Populist sentiment has been gaining steam worldwide for years — most notably in the election of Trump in 2016 — and it shows no sign of abating. While many of our learned political betters wave away such developments as about little more than bigotry, much of the responsibility for the rise of leaders such as Trump or Bolsonaro rests on the shoulders of out-of-touch political elites, whose chummy insider politics voters increasingly reject.
While perhaps its most notable success, the thumping of both the Democratic and Republican establishments by Trump on his way to the presidency in 2016 was not the beginning or end of populist politics. Former TV comedian Jimmy Morales won the presidency in Guatemala. Anti-establishment Virginia Raggi of Italy's Five Star Party won Rome's mayoral election. And then there was Brexit.
The last several years has been a boon to fringe and anti-establishment candidates who have upended the political balance on a wave of populist rhetoric and protest votes.
This is not simply limited to the right either. Once-longshot outsider Jeremy Corbyn assumed leadership of the Labour Party in the U.K. In Canada, the NDP trounced the Progressive Conservatives in Alberta in 2015; a direct result of the latter growing rotten after decades of uninterrupted power in the province.
This happens for good reason. The perception among many is that public office has simply become the vehicle by which politicians line their pockets and those of their well-connected allies. Perhaps this has always been the case in politics, but it seems not with quite the same reckless hubris politicians have displayed in recent years.
Canada's political class is no slouch in this regard, either. Former governor general Adrienne Clarkson reportedly still bills the Canadian taxpayer six-figures each year; a courtesy not even extended to former prime ministers. And we just learned this month that bureaucrats spent $23 million on 631 new cars for the G7 — some of which had as few as 41km on them — and resold them for pennies on the dollar. Just another day in the lives of Very Important People conducting Very Important Business.
Messages that resonate
Establishment politicians are, of course, loath to engage in any serious introspection in this regard — to do so would be to challenge their own privileged position in society. Thus, when a politician of national stature comes along and speaks of draining "swamps" and the corruption endemic in both parties, it resonates with voters. Trump's victory in 2016, for example, was just as much a rejection of "establishment" Republicans as it was of Hillary Clinton.
With unprecedented flows of information now available to voters, the business-as-usual approach to governance has been turned on its head, and the feckless back-scratching of establishment lifers is on full display for even casual consumers of the news. The more ambitious and wily of politicians are now prepared to exploit this; there's Maxime Bernier, for instance, openly announcing his intentions to lead the sacred cow of supply management to the slaughterhouse.

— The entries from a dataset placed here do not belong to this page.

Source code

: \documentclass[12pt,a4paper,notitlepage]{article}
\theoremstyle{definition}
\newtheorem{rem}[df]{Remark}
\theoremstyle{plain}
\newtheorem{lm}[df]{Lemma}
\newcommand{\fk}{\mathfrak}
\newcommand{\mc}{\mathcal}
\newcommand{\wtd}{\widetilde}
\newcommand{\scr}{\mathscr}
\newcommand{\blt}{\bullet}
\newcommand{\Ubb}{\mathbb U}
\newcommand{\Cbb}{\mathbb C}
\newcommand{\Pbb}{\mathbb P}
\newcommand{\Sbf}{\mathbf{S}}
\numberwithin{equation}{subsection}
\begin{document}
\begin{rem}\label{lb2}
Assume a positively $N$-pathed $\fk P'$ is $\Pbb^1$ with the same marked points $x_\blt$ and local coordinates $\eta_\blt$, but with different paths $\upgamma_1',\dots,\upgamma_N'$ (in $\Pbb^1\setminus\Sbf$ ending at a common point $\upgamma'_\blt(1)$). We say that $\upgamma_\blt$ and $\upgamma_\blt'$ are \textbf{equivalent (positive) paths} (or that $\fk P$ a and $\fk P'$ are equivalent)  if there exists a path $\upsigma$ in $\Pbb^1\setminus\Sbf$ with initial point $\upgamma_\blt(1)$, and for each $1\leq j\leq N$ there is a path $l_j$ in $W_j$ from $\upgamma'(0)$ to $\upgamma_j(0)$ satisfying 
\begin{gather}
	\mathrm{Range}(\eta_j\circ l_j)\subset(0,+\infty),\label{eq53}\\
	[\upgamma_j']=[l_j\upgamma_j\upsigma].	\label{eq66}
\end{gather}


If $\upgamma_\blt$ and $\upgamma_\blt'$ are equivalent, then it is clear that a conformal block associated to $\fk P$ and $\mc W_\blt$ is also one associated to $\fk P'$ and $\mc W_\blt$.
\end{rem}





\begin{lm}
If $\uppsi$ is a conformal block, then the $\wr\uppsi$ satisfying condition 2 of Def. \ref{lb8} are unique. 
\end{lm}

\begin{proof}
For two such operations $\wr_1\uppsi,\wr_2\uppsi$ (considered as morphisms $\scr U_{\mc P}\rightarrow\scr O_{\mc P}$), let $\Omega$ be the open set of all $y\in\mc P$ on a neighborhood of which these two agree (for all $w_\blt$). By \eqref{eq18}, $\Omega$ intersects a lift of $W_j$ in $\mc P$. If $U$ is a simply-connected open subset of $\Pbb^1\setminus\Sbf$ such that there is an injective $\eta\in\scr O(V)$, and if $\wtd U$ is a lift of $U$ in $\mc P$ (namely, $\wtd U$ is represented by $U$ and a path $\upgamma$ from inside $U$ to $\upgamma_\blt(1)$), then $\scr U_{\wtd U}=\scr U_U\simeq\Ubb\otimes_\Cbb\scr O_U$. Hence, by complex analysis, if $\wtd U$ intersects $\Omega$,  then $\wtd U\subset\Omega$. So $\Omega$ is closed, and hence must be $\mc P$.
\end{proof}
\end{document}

Existing governments might believe they are immune to the impulses of outside-the-mainstream candidates, but then, the Republican and Democratic establishments said the same thing about the United States right up until they woke up to a President Donald Trump on November 9, 2016. Populists movements feed on political entitlement and waste. And as we've seen in Europe, the U.S. and South America, once they get started, they are exceedingly hard to stop.